Among the records, how many lines contain "oracle"? Only the number is needed.
----- Exercise material -----
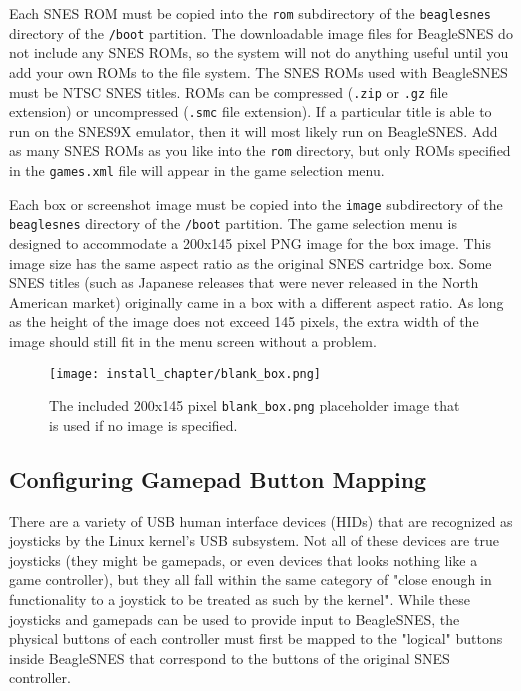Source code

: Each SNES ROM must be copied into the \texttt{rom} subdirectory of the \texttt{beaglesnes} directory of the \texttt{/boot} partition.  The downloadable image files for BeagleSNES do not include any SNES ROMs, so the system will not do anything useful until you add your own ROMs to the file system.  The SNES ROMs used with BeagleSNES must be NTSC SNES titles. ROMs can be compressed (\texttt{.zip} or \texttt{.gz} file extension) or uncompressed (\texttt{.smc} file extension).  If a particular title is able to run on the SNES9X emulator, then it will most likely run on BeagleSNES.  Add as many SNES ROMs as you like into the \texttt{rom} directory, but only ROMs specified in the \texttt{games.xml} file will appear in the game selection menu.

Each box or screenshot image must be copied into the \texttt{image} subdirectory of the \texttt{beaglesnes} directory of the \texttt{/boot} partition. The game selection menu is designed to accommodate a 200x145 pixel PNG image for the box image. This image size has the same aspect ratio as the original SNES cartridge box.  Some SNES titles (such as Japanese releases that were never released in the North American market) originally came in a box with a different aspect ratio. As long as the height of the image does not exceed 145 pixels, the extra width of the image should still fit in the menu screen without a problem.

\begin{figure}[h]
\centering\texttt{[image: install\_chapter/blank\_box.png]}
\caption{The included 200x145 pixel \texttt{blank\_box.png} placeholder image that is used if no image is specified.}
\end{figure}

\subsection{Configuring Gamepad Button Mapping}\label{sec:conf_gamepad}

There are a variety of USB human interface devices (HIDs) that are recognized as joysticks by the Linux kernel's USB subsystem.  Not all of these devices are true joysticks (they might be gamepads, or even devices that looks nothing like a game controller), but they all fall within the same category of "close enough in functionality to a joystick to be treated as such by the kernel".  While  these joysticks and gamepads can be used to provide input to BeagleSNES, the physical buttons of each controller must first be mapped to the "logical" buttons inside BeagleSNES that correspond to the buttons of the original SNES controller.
-----
----- Exercise material -----
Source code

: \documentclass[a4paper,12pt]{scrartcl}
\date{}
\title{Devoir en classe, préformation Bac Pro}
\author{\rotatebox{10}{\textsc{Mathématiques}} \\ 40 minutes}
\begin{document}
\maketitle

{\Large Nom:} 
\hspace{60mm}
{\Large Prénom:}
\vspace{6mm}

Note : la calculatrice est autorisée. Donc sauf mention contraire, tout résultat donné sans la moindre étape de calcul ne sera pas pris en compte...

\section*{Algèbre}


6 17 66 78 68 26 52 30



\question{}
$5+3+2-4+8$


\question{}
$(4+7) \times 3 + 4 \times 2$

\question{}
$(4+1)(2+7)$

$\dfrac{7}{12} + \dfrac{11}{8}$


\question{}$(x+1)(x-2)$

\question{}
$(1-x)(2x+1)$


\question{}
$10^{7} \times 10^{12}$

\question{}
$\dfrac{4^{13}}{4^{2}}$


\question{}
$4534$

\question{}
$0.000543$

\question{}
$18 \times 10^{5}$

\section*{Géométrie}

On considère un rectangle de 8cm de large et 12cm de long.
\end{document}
-----
----- Exercise material -----
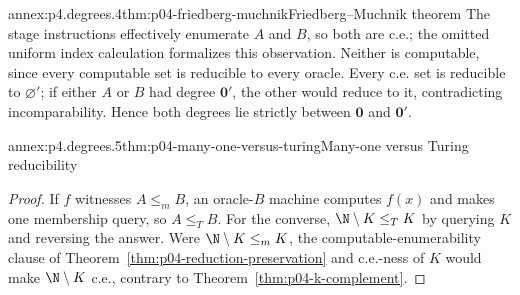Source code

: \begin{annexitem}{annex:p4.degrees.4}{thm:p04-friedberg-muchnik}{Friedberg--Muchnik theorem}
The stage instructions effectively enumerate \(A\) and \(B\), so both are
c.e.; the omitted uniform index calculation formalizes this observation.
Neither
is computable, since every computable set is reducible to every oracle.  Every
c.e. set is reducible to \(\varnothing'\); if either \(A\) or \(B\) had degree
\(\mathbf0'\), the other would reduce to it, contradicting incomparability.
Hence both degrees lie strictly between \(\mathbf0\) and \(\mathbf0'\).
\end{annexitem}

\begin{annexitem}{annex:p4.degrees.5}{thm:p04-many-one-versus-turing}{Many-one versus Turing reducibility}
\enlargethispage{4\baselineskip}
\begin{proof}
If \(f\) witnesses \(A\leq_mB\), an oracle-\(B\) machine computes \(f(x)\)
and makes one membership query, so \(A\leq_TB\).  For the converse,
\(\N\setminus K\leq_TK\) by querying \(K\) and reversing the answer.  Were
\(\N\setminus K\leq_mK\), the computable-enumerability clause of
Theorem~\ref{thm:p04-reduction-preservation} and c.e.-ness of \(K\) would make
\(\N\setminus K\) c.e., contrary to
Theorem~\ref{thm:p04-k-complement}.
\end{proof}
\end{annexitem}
-----
_Solution to this problem_
2